Semplici e colorate sono le scene di Alfredo Troisi: i personaggi de La Sonnambula sono boscaioli e i boschi che li circondano sono ricchi di abeti verdissimi sotto i cieli azzurri. Il palcoscenico è generosamente lasciato libero per gli interventi del coro, davvero ottimo per la recitazione e la qualità del canto. Non sarebbe una cattiva idea, visto che la bellezza folgorante della Sonnambula belliniana sta nel belcanto, tuttavia Troisi ritiene necessario l’uso degli elementi scenici che nulla aggiungono all’azione. Si potrebbe definirli “praticabili”, sono molto simili agli elementi copiosamente usati nei balletti ottocenteschi. Ci sono una specie di cattedra una scala all'interno sulla cui cima appaiono i personaggi intonano le loro belle arie; un abete sempreuna scala; una specie di macina. Se le dichiarazioni avvengono dalla cattedra, i dialoghi spesso si svolgono attorno all’abete. La logica di interazione con l’uso dell’abete rimane pressappoco incomprensibile e il praticabile sembra servire soltanto per ravvivare l’azione. Molto suggestiva, invece, la scena in cui Amina nello stato di sonnambulismo rischia di perdere la vita camminando sul vecchio ponte rappresentato da una passerella che si intravede tra i rami degli alberi con uno sfondo di cieli multicolori.

Semplici e belli nella loro semplicità e nei colori delicati sono i costumi di Mariano Tufano.

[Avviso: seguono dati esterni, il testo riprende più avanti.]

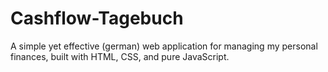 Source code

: # Cashflow-Tagebuch
A simple yet effective (german) web application for managing my personal finances, built with HTML, CSS, and pure JavaScript.
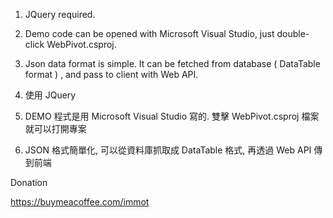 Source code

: 1. JQuery required.
2. Demo code can be opened with Microsoft Visual Studio, just double-click WebPivot.csproj.
3. Json data format is simple. It can be fetched from database ( DataTable format ) , and pass to client with Web API.

1. 使用 JQuery
2. DEMO 程式是用 Microsoft Visual Studio 寫的. 雙擊 WebPivot.csproj 檔案就可以打開專案
3. JSON 格式簡單化, 可以從資料庫抓取成 DataTable 格式, 再透過 Web API 傳到前端

Donation

https://buymeacoffee.com/immot
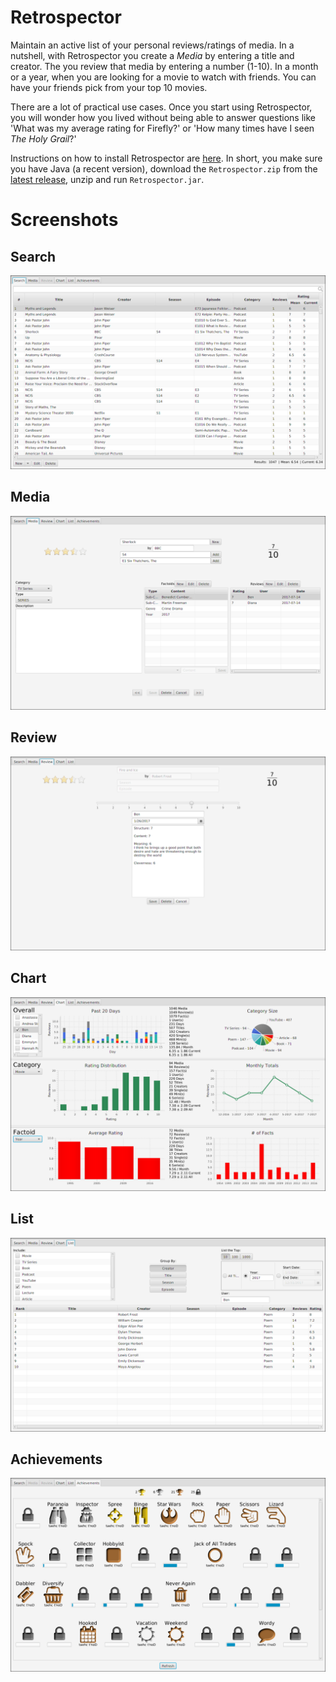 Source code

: # Retrospector
Maintain an active list of your personal reviews/ratings of media. In a nutshell, with Retrospector you create a *Media* by entering a title and creator. The you review that media by entering a number (1-10). In a month or a year, when you are looking for a movie to watch with friends. You can have your friends pick from your top 10 movies.

There are a lot of practical use cases. Once you start using Retrospector, you will wonder how you lived without being able to answer questions like 'What was my average rating for Firefly?' or 'How many times have I seen *The Holy Grail*?'

Instructions on how to install Retrospector are [here](https://github.com/NonlinearFruit/Retrospector/wiki/Install). In short, you make sure you have Java (a recent version), download the `Retrospector.zip` from the [latest release](https://github.com/NonlinearFruit/Retrospector/releases), unzip and run `Retrospector.jar`.

# Screenshots
## Search
![screenshot](/screenshots/Search.png)
## Media
![screenshot](/screenshots/Media.png)
## Review
![screenshot](/screenshots/Review.png)
## Chart
![screenshot](/screenshots/Chart.png)
## List
![screenshot](/screenshots/List.png)
## Achievements
![screenshot](/screenshots/Achievements.png)
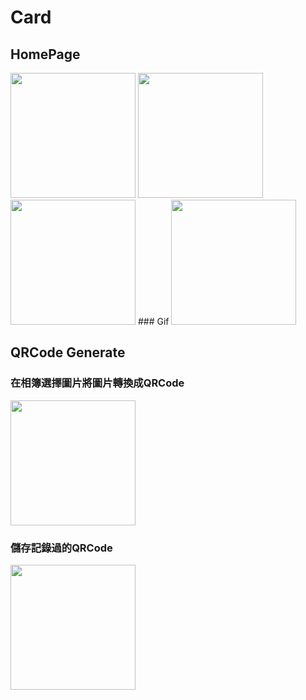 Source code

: # Card
## HomePage
<img src="https://i.imgur.com/JEGIcZr.jpg" width="200px" >
<img src="https://i.imgur.com/LRRcVS3.jpg" width="200px" >
<img src="https://i.imgur.com/y1HUenM.jpg" width="200px" >
### Gif
<img src="https://i.imgur.com/JP2tFwn.gif" width="200px" >

## QRCode Generate
### 在相簿選擇圖片將圖片轉換成QRCode
<img src="https://i.imgur.com/7ZEGenQ.gif" width="200px" >

### 儲存記錄過的QRCode
<img src="https://i.imgur.com/PprLvPL.gif" width="200px" >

Lo spettacolo coinvolgente da una grande forza vitale, nonostante alcune debolezze, non può non conquistare il numeroso pubblico che accoglie la compagnia di canto con calore ed entusiasmo. Qualcosa di simile a un delirio per Bianca Tognocchi, grandissimi applausi per il resto del cast e il direttore d’orchestra.